Several Hundred Stranded on Lombok Volcano After Earthquake
JAKARTA—Efforts were underway on July 30 to rescue several hundred trekkers stranded on Mount Rinjani on Indonesia’s Lombok Island, a day after a powerful 6.4 magnitude earthquake struck the popular tourist destination, a disaster agency official said.
Sutopo Purwo Nugroho, the disaster mitigation agency spokesman, said on Twitter late on July 29 that out of 820 people on the slopes of the volcano when the quake struck, 246 had been successfully evacuated.
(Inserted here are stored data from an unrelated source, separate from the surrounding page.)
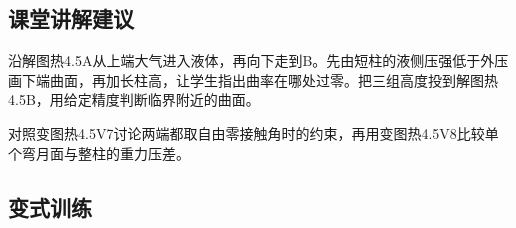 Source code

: \documentclass[UTF8,fontset=fandol,a4paper,11pt]{ctexart}
\begin{document}
\subsection*{课堂讲解建议}

沿解图热4.5A从上端大气进入液体，再向下走到B。先由短柱的液侧压强低于外压画下端曲面，再加长柱高，让学生指出曲率在哪处过零。把三组高度投到解图热4.5B，用给定精度判断临界附近的曲面。

对照变图热4.5V7讨论两端都取自由零接触角时的约束，再用变图热4.5V8比较单个弯月面与整柱的重力压差。



\subsection*{变式训练}
\end{document}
Dari 820 orang pendaki Gunung Rinjani terdapat 617 pendaki dari mancanegara. Hingga 29/7/2018 pukul 13.00 WIB yang berhasil dievakuasi turun 246 orang. Sisanya menunggu evakuasi karena jalur Senaru dan Torean belum bisa dilalui. Kondisinya selamat. pic.twitter.com/qCnY3iiwar
— Sutopo Purwo Nugroho (@Sutopo_PN) July 29, 2018
He said 617 of those trekking at the time were foreigners.
Two trails were impassable following the earthquake, he said.
News portal Detik said two helicopters had been deployed to take the trekkers off the mountain and distribute food.
Agung Pramuja, an official of the West Nusa Tenggara Disaster Mitigation Agency, said the death toll from Sunday’s earthquake stood at 16.
“The latest information from the team in the field is that today all the families stuck on Mount Rinjani will be evacuated via the Sembalun trail,” said Asdiyanto, an official at the North Lombok Disaster Mitigation Agency.
“This is being handled by the management team from Mount Rinjani National Park,” said Asdiyanto who, like many Indonesians, uses one name.
A magnitude 6.4 earthquake is considered strong and is capable of causing severe damage.
The Lombok quake struck at 6:47 a.m. and was only 4.35 miles deep (7 km), a shallow depth that would have amplified its effect.
It was centered 50 km (31 miles) northeast of the city of Mataram, according to the U.S. Geological Survey, but it was also felt strongly to the west on the neighboring island of Bali, Indonesia’s top tourist destination.
Earthquakes are common in Indonesia, which is located on the seismically active “Ring of Fire” on the rim of the Pacific Ocean.